This month’s choice is a prolific artist whose work inspired me to recently attend one of her ’30 artworks in a day’ courses. I thoroughly enjoyed the experience not just of loosen up and expanding upon techniques but of meeting Lesley herself.
I believe each of us can begin to develop a personal voice and decide what we like and what we don’t like about what we create. I have always painted from a source. “I see, I hear, I feel … I paint” is my mantra – so whether it be a landscape or a bouquet of flowers – I’m working from observation or memory and combining this with my feelings about what I’m doing.
My work has developed over the years through daily studio practice, becoming familiar with my materials and developing my critical eye. No matter what we paint, there is always a bit of the artist’s personality in there. And that is what I try to bring out in participants in my courses. Working with unfamiliar materials can bring out all sorts of surprises in your mark-making and decisions about colour and form.
I always say that even though you may love Joan Eardley or Rembrandt or Joan Mitchell, it doesn’t mean that it has anything to do with who you are in your expression. My practice in the studio has involved mixing media and experimenting with different surfaces – in effect, playing and being in the moment, often moving swiftly but sometimes slowing down. Reflection does not occur whilst painting. That comes inbetween bouts of intense concentration.

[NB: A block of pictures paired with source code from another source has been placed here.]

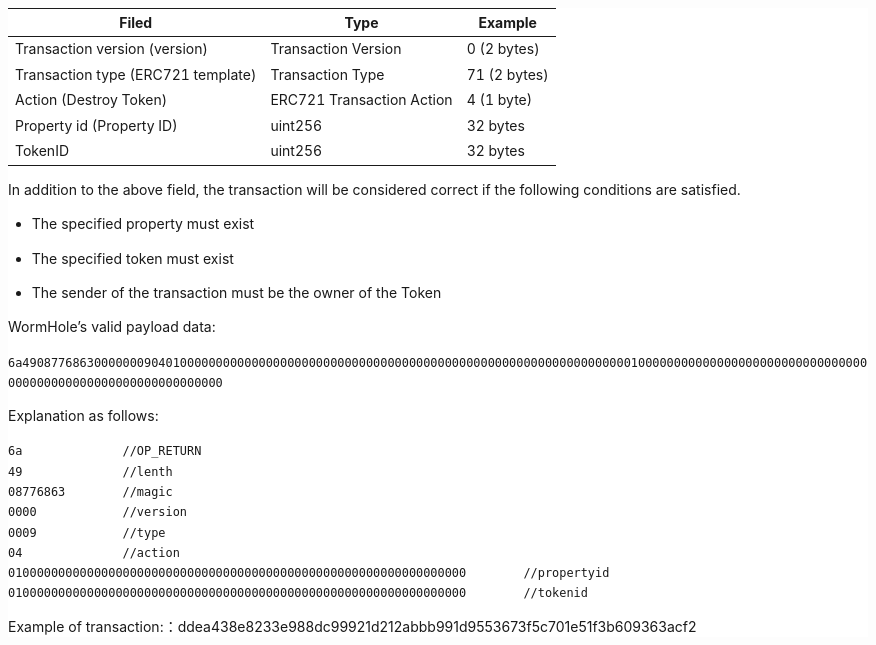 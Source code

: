 | Filed                              | Type                      | Example      |
| ---------------------------------- | ------------------------- | ------------ |
| Transaction version (version)      | Transaction Version       | 0 (2 bytes)  |
| Transaction type (ERC721 template) | Transaction Type          | 71 (2 bytes) |
| Action (Destroy Token)             | ERC721 Transaction Action | 4 (1 byte)   |
| Property id (Property ID)          | uint256                   | 32 bytes     |
| TokenID                            | uint256                   | 32 bytes     |

In addition to the above field,  the transaction will be considered correct if the following conditions are satisfied.

* The specified property must exist

* The specified token must exist
* The sender of the transaction must be the owner of the Token

WormHole’s valid payload data:

`6a4908776863000000090401000000000000000000000000000000000000000000000000000000000000000100000000000000000000000000000000000000000000000000000000000000`

Explanation as follows:

```
6a              //OP_RETURN
49              //lenth
08776863        //magic
0000            //version
0009            //type
04              //action
0100000000000000000000000000000000000000000000000000000000000000        //propertyid
0100000000000000000000000000000000000000000000000000000000000000        //tokenid

```

Example of transaction:：ddea438e8233e988dc99921d212abbb991d9553673f5c701e51f3b609363acf2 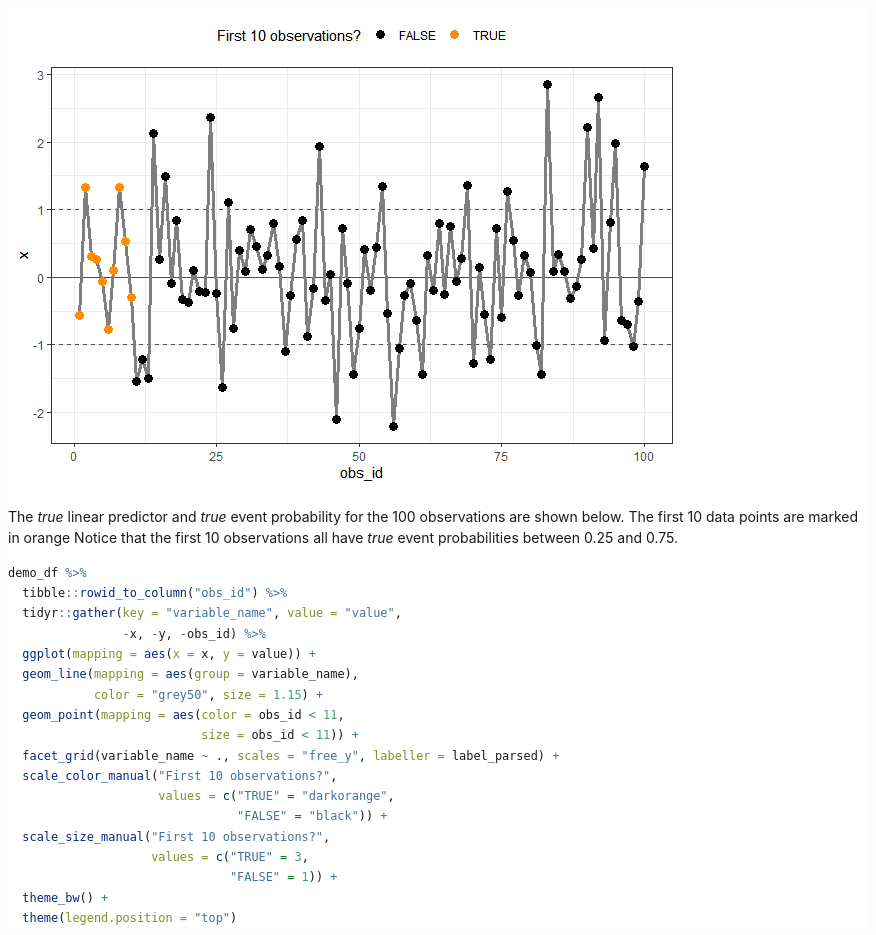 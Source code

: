 ![](lecture_09_github_files/figure-gfm/viz_random_input_hist-1.png)

The *true* linear predictor and *true* event probability for the 100
observations are shown below. The first 10 data points are marked in
orange Notice that the first 10 observations all have *true* event
probabilities between 0.25 and 0.75.

``` r
demo_df %>% 
  tibble::rowid_to_column("obs_id") %>% 
  tidyr::gather(key = "variable_name", value = "value",
                -x, -y, -obs_id) %>% 
  ggplot(mapping = aes(x = x, y = value)) +
  geom_line(mapping = aes(group = variable_name),
            color = "grey50", size = 1.15) +
  geom_point(mapping = aes(color = obs_id < 11,
                           size = obs_id < 11)) +
  facet_grid(variable_name ~ ., scales = "free_y", labeller = label_parsed) +
  scale_color_manual("First 10 observations?",
                     values = c("TRUE" = "darkorange",
                                "FALSE" = "black")) +
  scale_size_manual("First 10 observations?",
                    values = c("TRUE" = 3,
                               "FALSE" = 1)) +
  theme_bw() +
  theme(legend.position = "top")
```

I combine simple play with risk-taking. I have always painted this way and enjoy the freedom of expressive mark-making. This is connected to my love of improvisation as a musician. combine simple play with risk-taking. In my lessons, I combine a structured and controlled approach with playful experimentation to enable me to ‘find the beginnings of what I do’ – or at least, to push my practice forward. Some of my exercises involve controlling the choice of media, colour or shapes, thus preventing overthinking.
The painting journey is a lifelong one and so I would hope that the course triggers in participants the joy of play as well as making clear the realistic frustrations and trials of the hard work of painting. One has to be realistic.
Art can be therapy for many and in brief moments we can achieve creative insights that set off us off on another journey. It’s a case of imagination, the eye and the hand . And it’s a case of practice, practice, practice.